■ **Directions**
Pictures are to be dropped. Everything else in the listing gets copied exactly.

■ **Records supplied**
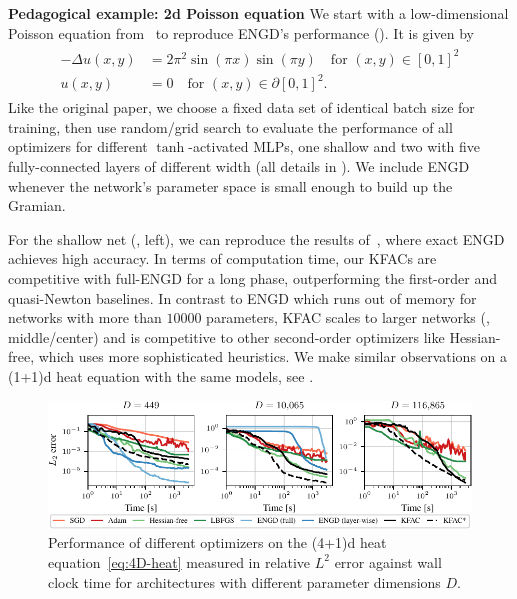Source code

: \textbf{Pedagogical example: 2d Poisson equation}
We start with a low-dimensional Poisson equation from~\citet{muller2023achieving} to reproduce ENGD's performance ().
It is given by
\begin{align}\label{eq:2D-Poisson}
  \begin{split}
    -\Delta u(x,y) & = 2\pi^2 \sin(\pi x) \sin(\pi y) \quad \text{for } (x,y)\in[0,1]^2 \\
    u(x,y) & = 0 \quad \text{for } (x,y) \in\partial[0,1]^2.
  \end{split}
\end{align}
Like the original paper, we choose a fixed data set of identical batch size for training, then use random/grid search to evaluate the performance of all optimizers for different $\tanh$-activated MLPs, one shallow and two with five fully-connected layers of different width (all details in ).
We include ENGD whenever the network's parameter space is small enough to build up the Gramian.

For the shallow net (, left), we can reproduce the results of~\cite{muller2023achieving}, where exact ENGD achieves high accuracy.
In terms of computation time, our KFACs are competitive with full-ENGD for a long phase, outperforming the first-order and quasi-Newton baselines.
In contrast to ENGD which runs out of memory for networks with more than $\num{10000}$ parameters, KFAC scales to larger networks (, middle/center) and is competitive to other second-order optimizers like Hessian-free, which uses more sophisticated heuristics.
We make similar observations on a (1+1)d heat equation with the same models, see .

\begin{figure}
  \centering
  \includegraphics{../kfac_pinns_exp/exp30_heat4d_groupplot/l2_error_over_time.pdf}
  \caption{Performance of different optimizers on the (4+1)d heat equation~\eqref{eq:4D-heat} measured in relative $L^2$ error against wall clock time for architectures with different parameter dimensions $D$.}
  \label{fig:4D-heat}
\end{figure}

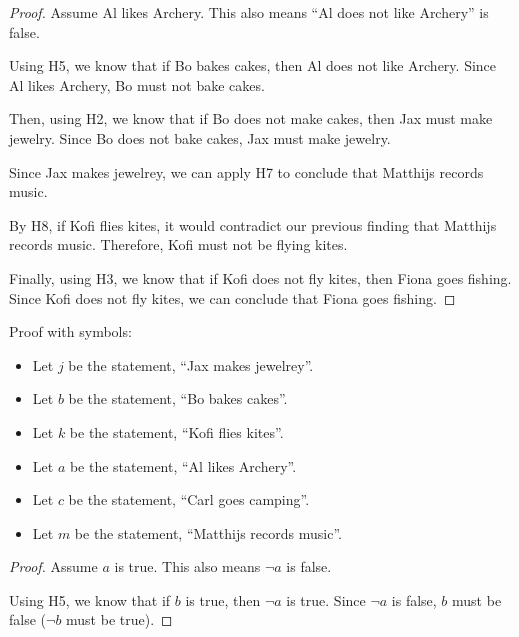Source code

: \documentclass{article}
\begin{document}
\begin{enumerate}
          \begin{proof}
              Assume Al likes Archery. This also means ``Al does not like Archery'' is false.

              Using H5, we know that if Bo bakes cakes, then Al does not like Archery. Since
              Al likes Archery, Bo must not bake cakes.

              Then, using H2, we know that if Bo does not make cakes, then Jax must make
              jewelry. Since Bo does not bake cakes, Jax must make jewelry.

              Since Jax makes jewelrey, we can apply H7 to conclude that Matthijs records
              music.

              By H8, if Kofi flies kites, it would contradict our previous finding that
              Matthijs records music. Therefore, Kofi must not be flying kites.

              Finally, using H3, we know that if Kofi does not fly kites, then Fiona goes
              fishing. Since Kofi does not fly kites, we can conclude that Fiona goes
              fishing.

          \end{proof}

          Proof with symbols:

          \begin{itemize}
              \item Let $j$ be the statement, ``Jax makes jewelrey''.
              \item Let $b$ be the statement, ``Bo bakes cakes''.
              \item Let $k$ be the statement, ``Kofi flies kites''.
              \item Let $a$ be the statement, ``Al likes Archery''.
              \item Let $c$ be the statement, ``Carl goes camping''.
              \item Let $m$ be the statement, ``Matthijs records music''.

          \end{itemize}

          \begin{proof}
              Assume $a$ is true. This also means $\neg a$ is false.

              Using H5, we know that if $b$ is true, then $\neg a$ is true. Since $\neg a$ is
              false, $b$ must be false ($\neg b$ must be true).


\end{proof}
\end{enumerate}
\end{document}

■ **Result of this task**
Source code

: \textbf{Pedagogical example: 2d Poisson equation}
We start with a low-dimensional Poisson equation from~\citet{muller2023achieving} to reproduce ENGD's performance ().
It is given by
\begin{align}\label{eq:2D-Poisson}
  \begin{split}
    -\Delta u(x,y) & = 2\pi^2 \sin(\pi x) \sin(\pi y) \quad \text{for } (x,y)\in[0,1]^2 \\
    u(x,y) & = 0 \quad \text{for } (x,y) \in\partial[0,1]^2.
  \end{split}
\end{align}
Like the original paper, we choose a fixed data set of identical batch size for training, then use random/grid search to evaluate the performance of all optimizers for different $\tanh$-activated MLPs, one shallow and two with five fully-connected layers of different width (all details in ).
We include ENGD whenever the network's parameter space is small enough to build up the Gramian.

For the shallow net (, left), we can reproduce the results of~\cite{muller2023achieving}, where exact ENGD achieves high accuracy.
In terms of computation time, our KFACs are competitive with full-ENGD for a long phase, outperforming the first-order and quasi-Newton baselines.
In contrast to ENGD which runs out of memory for networks with more than $\num{10000}$ parameters, KFAC scales to larger networks (, middle/center) and is competitive to other second-order optimizers like Hessian-free, which uses more sophisticated heuristics.
We make similar observations on a (1+1)d heat equation with the same models, see .

\begin{figure}
  \centering
  \includegraphics{../kfac_pinns_exp/exp30_heat4d_groupplot/l2_error_over_time.pdf}
  \caption{Performance of different optimizers on the (4+1)d heat equation~\eqref{eq:4D-heat} measured in relative $L^2$ error against wall clock time for architectures with different parameter dimensions $D$.}
  \label{fig:4D-heat}
\end{figure}

Source code

: \documentclass{article}
\begin{document}
\begin{enumerate}
          \begin{proof}
              Assume Al likes Archery. This also means ``Al does not like Archery'' is false.

              Using H5, we know that if Bo bakes cakes, then Al does not like Archery. Since
              Al likes Archery, Bo must not bake cakes.

              Then, using H2, we know that if Bo does not make cakes, then Jax must make
              jewelry. Since Bo does not bake cakes, Jax must make jewelry.

              Since Jax makes jewelrey, we can apply H7 to conclude that Matthijs records
              music.

              By H8, if Kofi flies kites, it would contradict our previous finding that
              Matthijs records music. Therefore, Kofi must not be flying kites.

              Finally, using H3, we know that if Kofi does not fly kites, then Fiona goes
              fishing. Since Kofi does not fly kites, we can conclude that Fiona goes
              fishing.

          \end{proof}

          Proof with symbols:

          \begin{itemize}
              \item Let $j$ be the statement, ``Jax makes jewelrey''.
              \item Let $b$ be the statement, ``Bo bakes cakes''.
              \item Let $k$ be the statement, ``Kofi flies kites''.
              \item Let $a$ be the statement, ``Al likes Archery''.
              \item Let $c$ be the statement, ``Carl goes camping''.
              \item Let $m$ be the statement, ``Matthijs records music''.

          \end{itemize}

          \begin{proof}
              Assume $a$ is true. This also means $\neg a$ is false.

              Using H5, we know that if $b$ is true, then $\neg a$ is true. Since $\neg a$ is
              false, $b$ must be false ($\neg b$ must be true).


\end{proof}
\end{enumerate}
\end{document}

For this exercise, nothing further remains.